_GIVEN ENTRIES:_
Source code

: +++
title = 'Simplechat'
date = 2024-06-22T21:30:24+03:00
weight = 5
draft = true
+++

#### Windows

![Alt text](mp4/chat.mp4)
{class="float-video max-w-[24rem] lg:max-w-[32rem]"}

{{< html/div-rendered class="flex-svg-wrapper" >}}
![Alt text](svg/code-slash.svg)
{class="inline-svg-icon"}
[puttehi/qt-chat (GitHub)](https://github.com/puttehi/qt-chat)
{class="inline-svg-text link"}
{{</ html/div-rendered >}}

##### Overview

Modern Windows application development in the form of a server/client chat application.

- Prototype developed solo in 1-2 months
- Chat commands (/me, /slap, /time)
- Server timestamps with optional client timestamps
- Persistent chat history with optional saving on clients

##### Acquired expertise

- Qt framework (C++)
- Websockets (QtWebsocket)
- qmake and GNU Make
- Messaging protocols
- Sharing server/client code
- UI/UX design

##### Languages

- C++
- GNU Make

_DESCRIPTION OF THE TASK:_ Transcribe exactly the line containing "- Messaging protocols" along with all later lines of the material, through its last line. Add nothing.

_PROBLEM SOLUTION:_
- Messaging protocols
- Sharing server/client code
- UI/UX design

##### Languages

- C++
- GNU Make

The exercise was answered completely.